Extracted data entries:
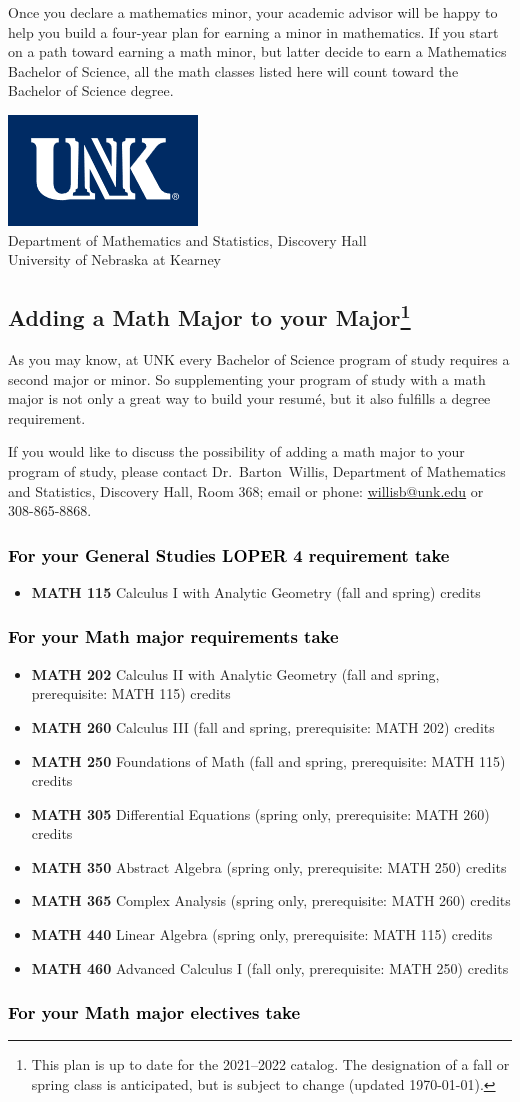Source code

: \documentclass[10pt]{article}
\makeatletter
\newcommand{\calcone}{\textbf{MATH 115} Calculus I with Analytic Geometry (fall and spring) \dotfill 5 credits}
\newcommand{\calctwo}{\textbf{MATH 202} Calculus II with Analytic Geometry (fall and spring, prerequisite: MATH 115) \dotfill 5 credits }
\newcommand{\foundations}{\textbf{MATH 250} Foundations of Math (fall and spring, prerequisite: MATH 115)  \dotfill 3 credits}
\newcommand{\calcthree}{\textbf{MATH 260} Calculus III  (fall and spring, prerequisite: MATH 202) \dotfill 5 credits}
\newcommand{\linear}{\textbf{MATH 440} Linear Algebra (spring only, prerequisite: MATH 115) \dotfill 3 credits}
\newcommand{\diffeq}{\textbf{MATH 305}	Differential Equations (spring only, prerequisite: MATH 260) \dotfill 	3 credits}
\newcommand{\abstractalgebra}{\textbf{MATH 350}	Abstract Algebra (spring only, prerequisite: MATH 250) \dotfill 	3 credits}
\newcommand{\complex}{\textbf{MATH 365}	Complex Analysis (spring only,  prerequisite: MATH 260) \dotfill 3 credits}
\newcommand{\advancedcalc}{\textbf{MATH 460}	Advanced Calculus I  (fall only,   prerequisite: MATH 250) \dotfill 3 credits}
\newcommand{\contactbw}{\mbox{Dr.\ Barton Willis}, Department of Mathematics and Statistics,  Discovery Hall, Room 368;
email or phone: \href{mailto:willisb@unk.edu}{willisb@unk.edu} or 308-865-8868.}
\newcommand{\forinfo}[2]{If you would like to discuss the possibility of adding a math {#1} to your {#2}, please contact \contactbw}
\newcommand{\catalog}{2021--2022 }
\newcommand{\myfootnote}{\footnote{This plan is up to date for  the \catalog catalog. The designation of a fall or spring class is 
anticipated, but  is subject to change (updated  \today).}}
\newcommand{\myheading}{
\begin{flushleft}
\includegraphics[scale=0.35]{unk-logo}\\
\setcounter{footnote}{0}
\vspace{0.25in}
 \textcolor{unkblue}{Department of Mathematics and Statistics, Discovery Hall} \\
  \textcolor{unkblue}{University of Nebraska at Kearney}
\end{flushleft}}
\makeatother
\begin{document}
 \noindent Once you declare a mathematics minor, your academic advisor will be happy to help you build a four-year plan for earning a minor in mathematics.  If you start on a path toward earning a math minor, but latter decide to earn a  Mathematics Bachelor of Science, all the math classes listed here will count toward the Bachelor of Science degree.

   \vspace{0.1in}

\newpage

\myheading


\subsection*{\textbf{\textcolor{unkblue}{Adding a Math Major to your Major\myfootnote}}}

As you may know, at UNK every Bachelor of Science program of study requires a second
major or minor. So supplementing your  program of study with a math major is not only a great
way to build your resum\'e, but it also fulfills a degree requirement.


\forinfo{major}{program of study}

\subsubsection*{\textcolor{black}{For your General Studies LOPER 4 requirement take}}
\begin{itemize}
\item \calcone
\end{itemize}


\subsubsection*{\textcolor{black}{For your Math major requirements take}}
\begin{itemize}
  \item \calctwo
  \item \calcthree
\item \foundations
\item \diffeq
\item \abstractalgebra
\item \complex
\item \linear
\item \advancedcalc
\end{itemize}

\subsubsection*{\textcolor{black}{For your Math major electives take}}
\end{document}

:: Exercise instructions ::
Your response must restate every record above exactly, with each picture omitted.

:: Output for this task ::
Source code

: \documentclass[10pt]{article}
\makeatletter
\newcommand{\calcone}{\textbf{MATH 115} Calculus I with Analytic Geometry (fall and spring) \dotfill 5 credits}
\newcommand{\calctwo}{\textbf{MATH 202} Calculus II with Analytic Geometry (fall and spring, prerequisite: MATH 115) \dotfill 5 credits }
\newcommand{\foundations}{\textbf{MATH 250} Foundations of Math (fall and spring, prerequisite: MATH 115)  \dotfill 3 credits}
\newcommand{\calcthree}{\textbf{MATH 260} Calculus III  (fall and spring, prerequisite: MATH 202) \dotfill 5 credits}
\newcommand{\linear}{\textbf{MATH 440} Linear Algebra (spring only, prerequisite: MATH 115) \dotfill 3 credits}
\newcommand{\diffeq}{\textbf{MATH 305}	Differential Equations (spring only, prerequisite: MATH 260) \dotfill 	3 credits}
\newcommand{\abstractalgebra}{\textbf{MATH 350}	Abstract Algebra (spring only, prerequisite: MATH 250) \dotfill 	3 credits}
\newcommand{\complex}{\textbf{MATH 365}	Complex Analysis (spring only,  prerequisite: MATH 260) \dotfill 3 credits}
\newcommand{\advancedcalc}{\textbf{MATH 460}	Advanced Calculus I  (fall only,   prerequisite: MATH 250) \dotfill 3 credits}
\newcommand{\contactbw}{\mbox{Dr.\ Barton Willis}, Department of Mathematics and Statistics,  Discovery Hall, Room 368;
email or phone: \href{mailto:willisb@unk.edu}{willisb@unk.edu} or 308-865-8868.}
\newcommand{\forinfo}[2]{If you would like to discuss the possibility of adding a math {#1} to your {#2}, please contact \contactbw}
\newcommand{\catalog}{2021--2022 }
\newcommand{\myfootnote}{\footnote{This plan is up to date for  the \catalog catalog. The designation of a fall or spring class is 
anticipated, but  is subject to change (updated  \today).}}
\newcommand{\myheading}{
\begin{flushleft}
\includegraphics[scale=0.35]{unk-logo}\\
\setcounter{footnote}{0}
\vspace{0.25in}
 \textcolor{unkblue}{Department of Mathematics and Statistics, Discovery Hall} \\
  \textcolor{unkblue}{University of Nebraska at Kearney}
\end{flushleft}}
\makeatother
\begin{document}
 \noindent Once you declare a mathematics minor, your academic advisor will be happy to help you build a four-year plan for earning a minor in mathematics.  If you start on a path toward earning a math minor, but latter decide to earn a  Mathematics Bachelor of Science, all the math classes listed here will count toward the Bachelor of Science degree.

   \vspace{0.1in}

\newpage

\myheading


\subsection*{\textbf{\textcolor{unkblue}{Adding a Math Major to your Major\myfootnote}}}

As you may know, at UNK every Bachelor of Science program of study requires a second
major or minor. So supplementing your  program of study with a math major is not only a great
way to build your resum\'e, but it also fulfills a degree requirement.


\forinfo{major}{program of study}

\subsubsection*{\textcolor{black}{For your General Studies LOPER 4 requirement take}}
\begin{itemize}
\item \calcone
\end{itemize}


\subsubsection*{\textcolor{black}{For your Math major requirements take}}
\begin{itemize}
  \item \calctwo
  \item \calcthree
\item \foundations
\item \diffeq
\item \abstractalgebra
\item \complex
\item \linear
\item \advancedcalc
\end{itemize}

\subsubsection*{\textcolor{black}{For your Math major electives take}}
\end{document}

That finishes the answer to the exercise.